Indeling en verpakking

Als de gevaarlijke eigenschappen van een stof of mengsel zijn geïdentificeerd, moeten ze dienovereenkomstig worden ingedeeld.

Fabrikanten, importeurs, downstreamgebruikers en distributeurs, alsmede producenten en importeurs van bepaalde specifieke voorwerpen, moeten de geïdentificeerde gevaren kenbaar maken aan de overige actoren in de toeleveringsketen, onder wie ook de consumenten.

Dit gebeurt door de stof of het mengsel in overeenstemming met CLP te etiketteren voordat ze in de handel worden gebracht als:

  • de stof of het mengsel is ingedeeld als gevaarlijk;
  • het mengsel een of meer stoffen bevat die zijn ingedeeld als gevaarlijk boven een bepaalde drempelwaarde;
  • het voorwerp ontploffingseigenschappen heeft.

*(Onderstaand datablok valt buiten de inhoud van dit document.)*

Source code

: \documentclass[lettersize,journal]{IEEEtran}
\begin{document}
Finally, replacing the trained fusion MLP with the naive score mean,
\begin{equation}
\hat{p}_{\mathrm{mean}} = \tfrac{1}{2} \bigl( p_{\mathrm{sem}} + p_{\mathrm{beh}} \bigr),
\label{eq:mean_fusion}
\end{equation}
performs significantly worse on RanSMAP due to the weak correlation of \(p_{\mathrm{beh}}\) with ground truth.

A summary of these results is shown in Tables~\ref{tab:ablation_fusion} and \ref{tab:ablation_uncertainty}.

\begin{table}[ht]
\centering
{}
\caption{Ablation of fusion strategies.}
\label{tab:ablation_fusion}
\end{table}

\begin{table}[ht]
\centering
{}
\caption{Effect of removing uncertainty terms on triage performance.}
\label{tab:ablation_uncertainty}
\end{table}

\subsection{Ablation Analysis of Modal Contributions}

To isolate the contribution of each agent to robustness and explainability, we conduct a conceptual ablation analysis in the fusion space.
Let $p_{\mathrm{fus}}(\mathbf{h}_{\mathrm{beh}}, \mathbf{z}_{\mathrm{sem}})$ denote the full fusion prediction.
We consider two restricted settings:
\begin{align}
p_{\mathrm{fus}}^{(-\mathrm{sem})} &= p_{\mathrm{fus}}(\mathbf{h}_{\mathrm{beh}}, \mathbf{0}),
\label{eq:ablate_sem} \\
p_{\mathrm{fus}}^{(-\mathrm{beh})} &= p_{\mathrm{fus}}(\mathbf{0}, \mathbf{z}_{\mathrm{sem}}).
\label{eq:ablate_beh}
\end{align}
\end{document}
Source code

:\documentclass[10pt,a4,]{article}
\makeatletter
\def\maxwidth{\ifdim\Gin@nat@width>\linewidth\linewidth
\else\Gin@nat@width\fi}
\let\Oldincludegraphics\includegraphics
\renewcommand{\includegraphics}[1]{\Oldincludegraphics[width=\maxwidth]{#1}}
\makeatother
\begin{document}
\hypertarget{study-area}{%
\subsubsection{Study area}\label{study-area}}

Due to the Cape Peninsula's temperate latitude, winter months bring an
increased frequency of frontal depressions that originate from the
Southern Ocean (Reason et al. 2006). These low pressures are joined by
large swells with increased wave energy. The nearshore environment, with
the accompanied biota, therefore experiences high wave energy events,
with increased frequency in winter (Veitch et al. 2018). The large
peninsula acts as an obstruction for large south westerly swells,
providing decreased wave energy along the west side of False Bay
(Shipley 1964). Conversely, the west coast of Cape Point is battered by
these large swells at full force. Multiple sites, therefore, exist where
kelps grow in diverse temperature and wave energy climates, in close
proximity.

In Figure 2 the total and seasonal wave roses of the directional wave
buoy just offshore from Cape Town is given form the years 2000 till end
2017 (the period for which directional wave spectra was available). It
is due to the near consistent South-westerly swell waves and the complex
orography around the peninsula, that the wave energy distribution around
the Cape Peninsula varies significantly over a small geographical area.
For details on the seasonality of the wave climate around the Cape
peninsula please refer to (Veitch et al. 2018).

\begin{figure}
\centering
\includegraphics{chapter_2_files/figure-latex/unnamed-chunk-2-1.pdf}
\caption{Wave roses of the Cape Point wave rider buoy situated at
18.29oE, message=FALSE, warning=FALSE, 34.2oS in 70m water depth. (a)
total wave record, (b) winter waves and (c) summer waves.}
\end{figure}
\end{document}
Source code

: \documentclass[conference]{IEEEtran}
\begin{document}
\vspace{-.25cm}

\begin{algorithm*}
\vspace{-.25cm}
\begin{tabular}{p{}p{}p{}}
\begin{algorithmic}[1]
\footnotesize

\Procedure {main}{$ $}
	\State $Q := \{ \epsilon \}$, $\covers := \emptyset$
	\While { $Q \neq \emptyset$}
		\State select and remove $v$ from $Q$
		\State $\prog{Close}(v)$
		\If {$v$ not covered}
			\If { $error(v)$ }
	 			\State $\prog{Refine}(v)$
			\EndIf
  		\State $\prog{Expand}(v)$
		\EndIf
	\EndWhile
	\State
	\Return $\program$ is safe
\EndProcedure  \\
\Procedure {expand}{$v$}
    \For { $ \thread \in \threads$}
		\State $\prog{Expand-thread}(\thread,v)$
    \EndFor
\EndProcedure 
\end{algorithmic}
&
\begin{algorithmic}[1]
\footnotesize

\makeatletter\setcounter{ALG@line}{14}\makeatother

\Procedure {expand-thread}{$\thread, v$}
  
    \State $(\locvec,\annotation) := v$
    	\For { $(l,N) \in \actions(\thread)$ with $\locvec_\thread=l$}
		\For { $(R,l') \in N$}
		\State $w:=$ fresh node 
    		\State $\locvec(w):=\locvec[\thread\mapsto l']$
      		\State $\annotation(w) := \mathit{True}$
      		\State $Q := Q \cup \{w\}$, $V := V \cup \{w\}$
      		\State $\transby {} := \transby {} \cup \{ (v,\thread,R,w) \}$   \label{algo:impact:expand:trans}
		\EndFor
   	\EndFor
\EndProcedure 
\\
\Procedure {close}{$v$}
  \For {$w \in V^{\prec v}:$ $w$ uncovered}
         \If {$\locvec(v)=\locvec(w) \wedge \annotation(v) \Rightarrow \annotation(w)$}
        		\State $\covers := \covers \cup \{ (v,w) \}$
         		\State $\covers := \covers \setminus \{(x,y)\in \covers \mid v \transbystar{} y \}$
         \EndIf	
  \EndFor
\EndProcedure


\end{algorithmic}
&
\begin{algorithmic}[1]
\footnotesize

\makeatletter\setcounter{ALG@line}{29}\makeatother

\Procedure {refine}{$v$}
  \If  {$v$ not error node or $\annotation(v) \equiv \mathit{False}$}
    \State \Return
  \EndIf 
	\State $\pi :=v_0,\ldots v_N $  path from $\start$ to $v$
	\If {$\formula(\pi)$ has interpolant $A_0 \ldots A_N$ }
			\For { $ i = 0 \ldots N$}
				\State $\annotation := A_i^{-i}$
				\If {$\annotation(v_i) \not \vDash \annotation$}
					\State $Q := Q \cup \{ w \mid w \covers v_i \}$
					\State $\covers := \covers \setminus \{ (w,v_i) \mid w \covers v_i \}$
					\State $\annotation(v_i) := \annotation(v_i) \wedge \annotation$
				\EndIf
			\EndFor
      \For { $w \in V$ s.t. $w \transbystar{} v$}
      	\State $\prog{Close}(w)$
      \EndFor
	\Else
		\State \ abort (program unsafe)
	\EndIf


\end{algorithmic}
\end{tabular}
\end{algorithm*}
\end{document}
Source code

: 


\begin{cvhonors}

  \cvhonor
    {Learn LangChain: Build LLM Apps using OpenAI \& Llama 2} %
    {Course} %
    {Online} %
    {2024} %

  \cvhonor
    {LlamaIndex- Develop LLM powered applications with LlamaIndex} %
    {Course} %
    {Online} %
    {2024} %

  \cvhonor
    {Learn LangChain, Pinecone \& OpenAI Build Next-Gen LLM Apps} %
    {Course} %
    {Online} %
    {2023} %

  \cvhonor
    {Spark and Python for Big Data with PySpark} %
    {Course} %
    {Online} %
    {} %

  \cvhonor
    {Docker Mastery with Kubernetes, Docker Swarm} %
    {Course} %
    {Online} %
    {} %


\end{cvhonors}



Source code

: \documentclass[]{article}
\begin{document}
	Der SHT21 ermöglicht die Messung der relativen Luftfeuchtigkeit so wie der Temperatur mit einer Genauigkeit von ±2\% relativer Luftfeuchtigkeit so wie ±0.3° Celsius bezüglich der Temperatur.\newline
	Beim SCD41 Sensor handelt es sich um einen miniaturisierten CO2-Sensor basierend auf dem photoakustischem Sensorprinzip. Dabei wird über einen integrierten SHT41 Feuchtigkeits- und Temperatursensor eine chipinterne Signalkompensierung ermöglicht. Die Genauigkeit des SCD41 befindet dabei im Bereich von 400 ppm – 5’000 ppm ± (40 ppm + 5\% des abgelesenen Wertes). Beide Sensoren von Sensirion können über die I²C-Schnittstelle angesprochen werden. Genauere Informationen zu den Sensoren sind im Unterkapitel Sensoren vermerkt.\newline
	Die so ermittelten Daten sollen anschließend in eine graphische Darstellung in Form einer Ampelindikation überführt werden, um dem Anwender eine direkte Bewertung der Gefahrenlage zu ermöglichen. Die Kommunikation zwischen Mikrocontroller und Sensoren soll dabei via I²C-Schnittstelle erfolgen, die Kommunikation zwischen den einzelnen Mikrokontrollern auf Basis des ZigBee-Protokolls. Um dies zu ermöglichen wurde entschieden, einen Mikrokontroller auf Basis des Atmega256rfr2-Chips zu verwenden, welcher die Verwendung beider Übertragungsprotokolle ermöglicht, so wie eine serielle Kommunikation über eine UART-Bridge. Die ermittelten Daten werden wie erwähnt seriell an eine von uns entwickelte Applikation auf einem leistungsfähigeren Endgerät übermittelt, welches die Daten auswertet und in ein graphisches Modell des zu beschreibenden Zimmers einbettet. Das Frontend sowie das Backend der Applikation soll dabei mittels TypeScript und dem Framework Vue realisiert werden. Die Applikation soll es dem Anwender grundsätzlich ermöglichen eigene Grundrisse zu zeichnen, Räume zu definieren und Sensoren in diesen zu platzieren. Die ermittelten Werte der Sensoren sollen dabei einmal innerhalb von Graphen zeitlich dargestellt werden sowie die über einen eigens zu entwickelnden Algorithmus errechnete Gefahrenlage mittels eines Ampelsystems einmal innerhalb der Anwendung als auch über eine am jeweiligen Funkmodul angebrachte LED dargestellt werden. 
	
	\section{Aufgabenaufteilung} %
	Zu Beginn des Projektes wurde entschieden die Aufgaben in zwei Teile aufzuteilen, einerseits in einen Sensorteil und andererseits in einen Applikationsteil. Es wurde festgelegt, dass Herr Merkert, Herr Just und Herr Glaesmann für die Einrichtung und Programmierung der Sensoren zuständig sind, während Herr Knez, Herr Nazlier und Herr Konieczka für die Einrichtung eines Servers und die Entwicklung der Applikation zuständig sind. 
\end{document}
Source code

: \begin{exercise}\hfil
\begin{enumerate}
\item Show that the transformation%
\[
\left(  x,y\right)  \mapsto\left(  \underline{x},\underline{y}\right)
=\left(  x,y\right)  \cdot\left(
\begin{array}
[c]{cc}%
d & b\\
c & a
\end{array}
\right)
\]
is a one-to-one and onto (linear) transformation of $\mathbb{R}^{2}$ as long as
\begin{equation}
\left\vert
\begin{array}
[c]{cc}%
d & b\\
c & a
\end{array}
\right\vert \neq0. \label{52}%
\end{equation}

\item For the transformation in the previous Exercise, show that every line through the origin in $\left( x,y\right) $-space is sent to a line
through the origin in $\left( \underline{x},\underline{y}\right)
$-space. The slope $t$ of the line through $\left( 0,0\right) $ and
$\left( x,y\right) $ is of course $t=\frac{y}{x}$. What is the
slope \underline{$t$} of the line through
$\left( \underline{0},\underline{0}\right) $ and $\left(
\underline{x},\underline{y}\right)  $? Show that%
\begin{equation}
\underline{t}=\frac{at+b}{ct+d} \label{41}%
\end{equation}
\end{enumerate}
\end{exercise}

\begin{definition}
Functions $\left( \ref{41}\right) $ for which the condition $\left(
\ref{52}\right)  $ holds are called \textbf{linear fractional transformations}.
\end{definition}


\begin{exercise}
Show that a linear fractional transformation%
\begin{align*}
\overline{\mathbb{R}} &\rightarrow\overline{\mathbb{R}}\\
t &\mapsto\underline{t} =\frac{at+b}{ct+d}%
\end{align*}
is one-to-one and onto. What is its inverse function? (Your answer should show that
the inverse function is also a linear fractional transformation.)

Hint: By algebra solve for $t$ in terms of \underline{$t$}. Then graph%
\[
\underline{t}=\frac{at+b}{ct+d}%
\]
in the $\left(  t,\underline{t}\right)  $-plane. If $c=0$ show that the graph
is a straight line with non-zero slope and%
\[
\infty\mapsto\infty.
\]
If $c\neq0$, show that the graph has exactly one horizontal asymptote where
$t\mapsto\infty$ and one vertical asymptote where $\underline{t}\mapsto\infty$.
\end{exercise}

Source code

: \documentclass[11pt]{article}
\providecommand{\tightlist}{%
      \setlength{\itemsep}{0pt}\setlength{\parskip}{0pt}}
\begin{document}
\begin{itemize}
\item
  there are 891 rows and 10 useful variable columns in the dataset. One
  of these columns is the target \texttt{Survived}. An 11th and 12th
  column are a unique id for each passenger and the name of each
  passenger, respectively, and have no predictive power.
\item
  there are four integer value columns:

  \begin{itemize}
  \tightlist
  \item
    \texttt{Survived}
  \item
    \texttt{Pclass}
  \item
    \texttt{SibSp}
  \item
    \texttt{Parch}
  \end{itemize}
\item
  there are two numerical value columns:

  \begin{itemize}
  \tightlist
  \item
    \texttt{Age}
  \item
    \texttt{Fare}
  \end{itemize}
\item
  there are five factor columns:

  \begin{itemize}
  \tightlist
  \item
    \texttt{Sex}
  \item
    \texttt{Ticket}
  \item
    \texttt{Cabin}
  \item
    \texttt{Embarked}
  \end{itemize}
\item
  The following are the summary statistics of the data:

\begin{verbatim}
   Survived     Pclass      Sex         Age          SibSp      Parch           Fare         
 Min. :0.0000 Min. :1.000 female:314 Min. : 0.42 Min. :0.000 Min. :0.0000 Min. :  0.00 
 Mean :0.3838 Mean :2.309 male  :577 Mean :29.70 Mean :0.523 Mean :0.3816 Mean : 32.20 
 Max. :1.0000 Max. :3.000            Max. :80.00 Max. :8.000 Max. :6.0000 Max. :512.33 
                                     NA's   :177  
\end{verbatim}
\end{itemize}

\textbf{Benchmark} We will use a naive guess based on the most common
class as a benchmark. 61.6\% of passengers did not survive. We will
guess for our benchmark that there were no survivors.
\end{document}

De CLP-verordening bepaalt wat er op het etiket moet worden vermeld en waar de verschillende etiketelementen moeten worden geplaatst. Het etiket moet stevig worden bevestigd op een of meer verpakkingsoppervlakken met vermelding van het volgende:

  • naam, adres en telefoonnummer van de leverancier;
  • de nominale hoeveelheid van een stof of mengsel in aan het publiek aangeboden verpakkingen (tenzij deze hoeveelheid elders op de verpakking wordt vermeld);
  • productidentificaties;
  • waar van toepassing gevarenpictogrammen, signaalwoorden, gevarenaanduidingen, veiligheidsaanbevelingen en aanvullende informatie die verplicht is op grond van andere wetgeving.

CLP beschrijft algemene etiketteringseisen om een veilig gebruik en veilige levering van gevaarlijke stoffen en mengsels te waarborgen. In sommige gevallen geldt er vrijstelling van de etiketteringseis, bijv. voor stoffen en mengsels in kleine verpakkingen (in het algemeen minder dan 125 ml) of verpakkingen die anderszins moeilijk te etiketteren zijn. Overige voorbeelden staan vermeld in paragraaf 1.3 van bijlage I van de CLP-verordening. De vrijstellingen geven de leverancier de mogelijkheid de gevarenaanduidingen en/of veiligheidsaanbevelingen of de pictogrammen, die normaal gesproken verplicht zijn op grond van de CLP-verordening, achterwege te laten.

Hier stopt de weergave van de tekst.